Matt Hayes began practicing immigration law shortly after graduating from Pace University School of Law in 1994, representing new immigrants in civil and criminal matters. He teaches at Berkeley College, and is author of The New Immigration Law and Practice, a textbook to be published by West Legal Publications in October, 2003.

Read more: http://www.foxnews.com/story/0,2933,91527,00.html#ixzz1dALfHXwA

Correction: I meant to write: "is incomprehensible to me", not "in incomprehensible to me".

With regard to Donald Miller's diatribe, I graduated from Harvard Law School in 1962. There is no need to comment on the rest of his rantings, except to ask how many proven instances of voter fraud there have been in the past decade. If Mr. Miller knows of any, let him come forward and say so.

Voter fraud is not a real problem for the Republicans or anyone else. Minority voters are - for the Republicans, a very big problem indeed, one that may be the end of their party, perhaps even in my lifetime. Why one of America's two major parties would want to jump out on the white supremacist limb and then saw itself off in incomprehensible to me.

But then again, why Obama would do everything in his power to persecute and antagonize America's fastest growing voting group, Latinos, by deporting 400,000 people a year is also incomprehensible to me. Does he expect Mr. Miller to vote for him?

I am appalled at Roger Algase’s latest rant re. the supposed Republican “racist attack on minorities” through the effort to upgrade voters’ IDs and the efforts to control illegal immigration of “minorities”! It is difficult to believe that Algase is a graduate of possibly the best (or one of the best) law schools in the US. What in the world did he learn there?
These two issues are totally unrelated: the first is a logical effort to prevent or at least reduce possible voter fraud. Where, I would ask Algase, is this horde of people in the US who have absolutely no personal identification documentation? Who are they? We are asked to produce basic identification several times every day in conducting our normal business, from banking to cashing checks to paying for groceries…not to mention traveling and getting government bennies. Just who are these totally isolated troglodytes who have lived all their lives in this country and have never had or obtained any sort of personal identification document? If there is any “conspiracy” afoot here it is on the part of Algase and his ilk who want the polling places to be swarmed by unidentifiable “voters” of dubious legality precisely in order to elect human disasters like our current President and other crooks from his party.

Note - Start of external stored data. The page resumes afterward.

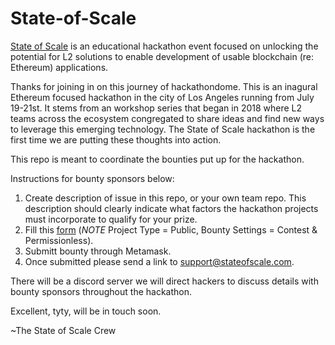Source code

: # State-of-Scale
[State of Scale](stateofscale.com) is an educational hackathon event focused on unlocking the potential for L2 solutions to enable development of usable blockchain (re: Ethereum) applications.

Thanks for joining in on this journey of hackathondome. This is an inagural Ethereum focused hackathon in the city of Los Angeles running from July 19-21st. It stems from an workshop series that began in 2018 where L2 teams across the ecosystem  congregated to share ideas and find new ways to leverage this emerging technology. The State of Scale hackathon is the first time we are putting these thoughts into action.

This repo is meant to coordinate the bounties put up for the hackathon. 

Instructions for bounty sponsors below:

1. Create description of issue in this repo, or your own team repo. This description should clearly indicate what factors the hackathon projects must incorporate to qualify for your prize.
2. Fill this [form](https://gitcoin.co/funding/new?type=public) (_NOTE_ Project Type = Public, Bounty Settings = Contest & Permissionless).
3. Submitt bounty through Metamask.
4. Once submitted please send a link to support@stateofscale.com.

There will be a discord server we will direct hackers to discuss details with bounty sponsors throughout the hackathon.

Excellent, tyty, will be in touch soon. 

~The State of Scale Crew
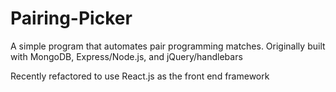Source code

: # Pairing-Picker
A simple program that automates pair programming matches. 
Originally built with MongoDB, Express/Node.js, and jQuery/handlebars

Recently refactored to use React.js as the front end framework
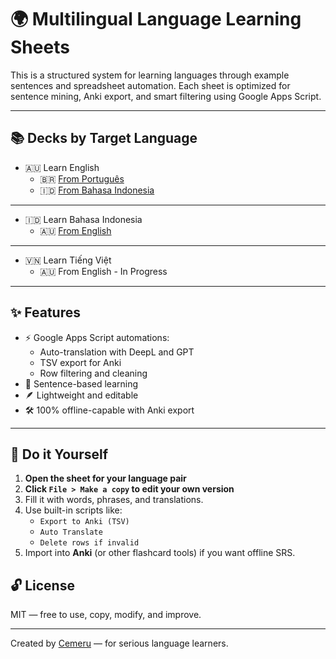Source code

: # 🌍 Multilingual Language Learning Sheets

This is a structured system for learning languages through example sentences and spreadsheet automation. Each sheet is optimized for sentence mining, Anki export, and smart filtering using Google Apps Script.

---

## 📚 Decks by Target Language

- 🇦🇺 Learn English
  - 🇧🇷 [From Português](https://docs.google.com/spreadsheets/d/1i9aXHtEdLK1wUkUqZNuGoWd11hmYyy_OTkZc3ngTOwU/edit?gid=804322809#gid=804322809)
  - 🇮🇩 [From Bahasa Indonesia](https://docs.google.com/spreadsheets/d/14sg-bQSxqhM1V9lNCm6ifbytRLnV-rl0DXe7v059P3c/edit?gid=804322809#gid=804322809)

---

- 🇮🇩 Learn Bahasa Indonesia
  - 🇦🇺 [From English](https://docs.google.com/spreadsheets/d/1CrM7bhMkdiIKz3AKwwxiOYjR7LBo6AcM1xeXxMJNqhk/edit?gid=804322809#gid=804322809)
    
---

- 🇻🇳 Learn Tiếng Việt
  - 🇦🇺 From English - In Progress

---

## ✨ Features

- ⚡ Google Apps Script automations:
  - Auto-translation with DeepL and GPT
  - TSV export for Anki
  - Row filtering and cleaning
- 🧠 Sentence-based learning
- 🪶 Lightweight and editable
- 🛠️ 100% offline-capable with Anki export

---

## 🚀 Do it Yourself

1. **Open the sheet for your language pair**
2. **Click `File > Make a copy` to edit your own version**
3. Fill it with words, phrases, and translations.
4. Use built-in scripts like:
   - `Export to Anki (TSV)`
   - `Auto Translate`
   - `Delete rows if invalid`
5. Import into **Anki** (or other flashcard tools) if you want offline SRS.

## 🔓 License

MIT — free to use, copy, modify, and improve.

---

Created by [Cemeru](https://github.com/Cemeru) — for serious language learners.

As for “discrimination” against minority immigrants, well…duh! If, as is currently the case, the overwhelming majority of illegal border-jumpers happen to be members of US minority groups, then logically (odd word for you, Algase. Look it up.) those will be the people most affected by immigration restrictions! If it were the case that the Mexican, Central American, Caribbean hordes swarming into the country were to be replaced one for one by, say, English, Irish, and Scandinavian immigrants then they would be the “victims” of immigration restriction. Would Algase then complain that Holder’s largely black and Jewish DoJ is prejudiced against “majority” immigrants?

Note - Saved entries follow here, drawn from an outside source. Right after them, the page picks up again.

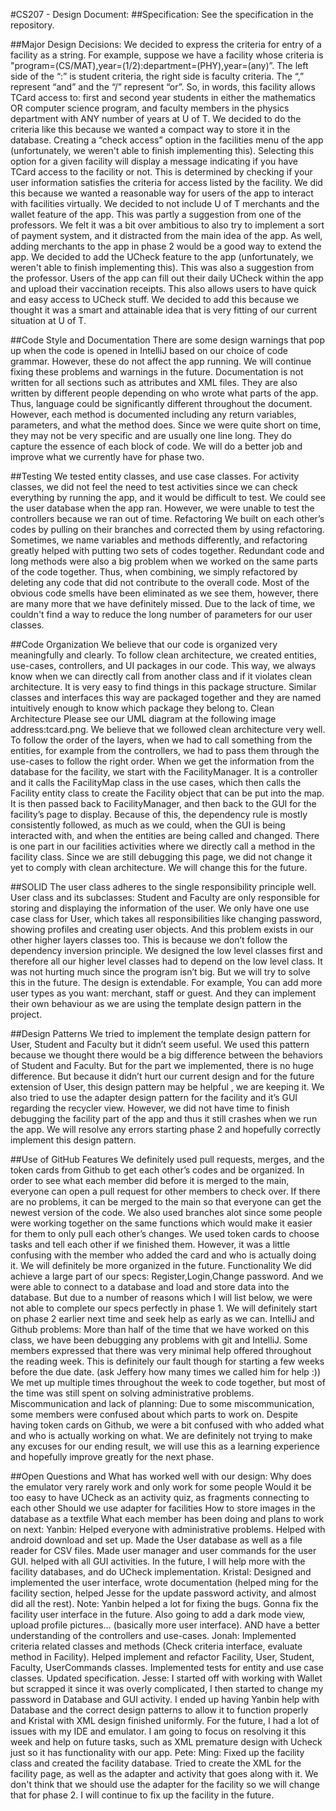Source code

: #CS207 - Design Document:
##Specification:
See the specification in the repository.

##Major Design Decisions:
We decided to express the criteria for entry of a facility as a string. For example, suppose we have a facility whose criteria is "program=(CS/MAT),year=(1/2):department=(PHY),year=(any)”. The left side of the “:” is student criteria, the right side is faculty criteria. The “,” represent “and” and the “/” represent “or”. So, in words, this facility allows TCard access to: first and second year students in either the mathematics OR computer science program, and faculty members in the physics department with ANY number of years at U of T. We decided to do the criteria like this because we wanted a compact way to store it in the database.
Creating a “check access” option in the facilities menu of the app (unfortunately, we weren't able to finish implementing this). Selecting this option for a given facility will display a message indicating if you have TCard access to the facility or not. This is determined by checking if your user information satisfies the criteria for access listed by the facility. We did this because we wanted a reasonable way for users of the app to interact with facilities virtually.
We decided to not include U of T merchants and the wallet feature of the app. This was partly a suggestion from one of the professors. We felt it was a bit over ambitious to also try to implement a sort of payment system, and it distracted from the main idea of the app. As well, adding merchants to the app in phase 2 would be a good way to extend the app.
We decided to add the UCheck feature to the app (unfortunately, we weren't able to finish implementing this). This was also a suggestion from the professor. Users of the app can fill out their daily UCheck within the app and upload their vaccination receipts. This also allows users to have quick and easy access to UCheck stuff. We decided to add this because we thought it was a smart and attainable idea that is very fitting of our current situation at U of T.

##Code Style and Documentation
​​There are some design warnings that pop up when the code is opened in IntelliJ based on our choice of code grammar. However, these do not affect the app running. We will continue fixing these problems and warnings in the future.
Documentation is not written for all sections such as attributes and XML files. They are also written by different people depending on who wrote what parts of the app. Thus, language could be significantly different throughout the document. However, each method is documented including any return variables, parameters, and what the method does. Since we were quite short on time, they may not be very specific and are usually one line long. They do capture the essence of each block of code. We will do a better job and improve what we currently have for phase two.

##Testing
We tested entity classes, and use case classes. For activity classes, we did not feel the need to test activities since we can check everything by running the app, and it would be difficult to test. We could see the user database when the app ran. However, we were unable to test the controllers because we ran out of time.
Refactoring
We built on each other’s codes by pulling on their branches and corrected them by using refactoring. Sometimes, we name variables and methods differently, and refactoring greatly helped with putting two sets of codes together.
Redundant code and long methods were also a big problem when we worked on the same parts of the code together. Thus, when combining, we simply refactored by deleting any code that did not contribute to the overall code.
Most of the obvious code smells have been eliminated as we see them, however, there are many more that we have definitely missed. Due to the lack of time, we couldn't find a way to reduce the long number of parameters for our user classes.

##Code Organization
We believe that our code is organized very meaningfully and clearly. To follow clean architecture, we created entities, use-cases, controllers, and UI packages in our code. This way, we always know when we can directly call from another class and if it violates clean architecture.
It is very easy to find things in this package structure. Similar classes and interfaces this way are packaged together and they are named intuitively enough to know which package they belong to.
Clean Architecture
Please see our UML diagram at the following image address:tcard.png.
We believe that we followed clean architecture very well. To follow the order of the layers, when we had to call something from the entities, for example from the controllers, we had to pass them through the use-cases to follow the right order. When we get the information from the database for the facility, we start with the FacilityManager. It is a controller and it calls the FacilityMap class in the use cases, which then calls the Facility entity class to create the Facility object that can be put into the map. It is then passed back to FacilityManager, and then back to the GUI for the facility’s page to display. Because of this, the dependency rule is mostly consistently followed, as much as we could, when the GUI is being interacted with, and when the entities are being called and changed.
There is one part in our facilities activities where we directly call a method in the facility class. Since we are still debugging this page, we did not change it yet to comply with clean architecture. We will change this for the future.

##SOLID
The user class adheres to the single responsibility principle well. User class and its subclasses: Student and Faculty are only responsible for storing and displaying the information of the user.
We only have one use case class for User, which takes all responsibilities like changing password, showing profiles and creating user objects. And this problem exists in our other higher layers classes too. This is because we don’t follow the dependency inversion principle. We designed the low level classes first and therefore all our higher level classes had to depend on the low level class. It was not hurting much since the program isn’t big. But we will try to solve this in the future.
The design is extendable. For example, You can add more user types as you want: merchant, staff or guest. And they can implement their own behaviour as we are using the template design pattern in the project.

##Design Patterns
We tried to implement the template design pattern for User, Student and Faculty but it didn’t seem useful. We used this pattern because we thought there would be a big difference between the behaviors of Student and Faculty. But for the part we implemented, there is no huge difference. But because it didn’t hurt our current design and for the future extension of User, this design pattern may be helpful , we are keeping it.
We also tried to use the adapter design pattern for the facility and it’s GUI regarding the recycler view. However, we did not have time to finish debugging the facility part of the app and thus it still crashes when we run the app. We will resolve any errors starting phase 2 and hopefully correctly implement this design pattern.

##Use of GitHub Features
We definitely used pull requests, merges, and the token cards from Github to get each other’s codes and be organized. In order to see what each member did before it is merged to the main, everyone can open a pull request for other members to check over. If there are no problems, it can be merged to the main so that everyone can get the newest version of the code. We also used branches alot since some people were working together on the same functions which would make it easier for them to only pull each other’s changes.
We used token cards to choose tasks and tell each other if we finished them. However, it was a little confusing with the member who added the card and who is actually doing it. We will definitely be more organized in the future.
Functionality
We did achieve a large part of our specs: Register,Login,Change password. And we were able to connect to a database and load and store data into the database.
But due to a number of reasons which I will list below, we were not able to complete our specs perfectly in phase 1. We will definitely start on phase 2 earlier next time and seek help as early as we can.
IntelliJ and Github problems: More than half of the time that we have worked on this class, we have been debugging any problems with git and IntelliJ. Some members expressed that there was very minimal help offered throughout the reading week. This is definitely our fault though for starting a few weeks before the due date. (ask Jeffery how many times we called him for help :)) We met up multiple times throughout the week to code together, but most of the time was still spent on solving administrative problems.
Miscommunication and lack of planning: Due to some miscommunication, some members were confused about which parts to work on. Despite having token cards on Github, we were a bit confused with who added what and who is actually working on what.
We are definitely not trying to make any excuses for our ending result, we will use this as a learning experience and hopefully improve greatly for the next phase.


##Open Questions and What has worked well with our design:
Why does the emulator very rarely work and only work for some people
Would it be too easy to have UCheck as an activity quiz, as fragments connecting to each other
Should we use adapter for facilities
How to store images in the database as a textfile
What each member has been doing and plans to work on next:
Yanbin: Helped everyone with administrative problems. Helped with android download and set up. Made the User database as well as a file reader for CSV files. Made user manager and user commands for the user GUI. helped with all GUI activities. In the future, I will help more with the facility databases, and do UCheck implementation.
Kristal: Designed and implemented the user interface, wrote documentation (helped ming for the facility section, helped Jesse for the update password activity, and almost did all the rest). Note: Yanbin helped a lot for fixing the bugs. Gonna fix the facility user interface in the future. Also going to add a dark mode view, upload profile pictures… (basically more user interface). AND have a better understanding of the controllers and use-cases.
Jonah: Implemented criteria related classes and methods (Check criteria interface, evaluate method in Facility). Helped implement and refactor Facility, User, Student, Faculty, UserCommands classes. Implemented tests for entity and use case classes. Updated specification.
Jesse: I started off with working with Wallet but scrapped it since it was overly complicated, I then started to change my password in Database and GUI activity. I ended up having Yanbin help with Database and the correct design patterns to allow it to function properly and Kristal with XML design finished uniformly. For the future, I had a lot of issues with my IDE and emulator. I am going to focus on resolving it this week and help on future tasks, such as XML premature design with Ucheck just so it has functionality with our app.
Pete:
Ming: Fixed up the facility class and created the facility database. Tried to create the XML for the facility page, as well as the adapter and activity that goes along with it. We don't think that we should use the adapter for the facility so we will change that for phase 2. I will continue to fix up the facility in the future.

Every time Roger Algase opens up his computer I am simply amazed that any graduate of any accredited law school can produce such simplistic babble! The legal profession in general , and especially those in immigration law, are currently held in abysmally low esteem by the American public and every time someone like Algase, supposedly with Harvard Law creds, lets go, yet another nail is driven into the coffin of legal reputation.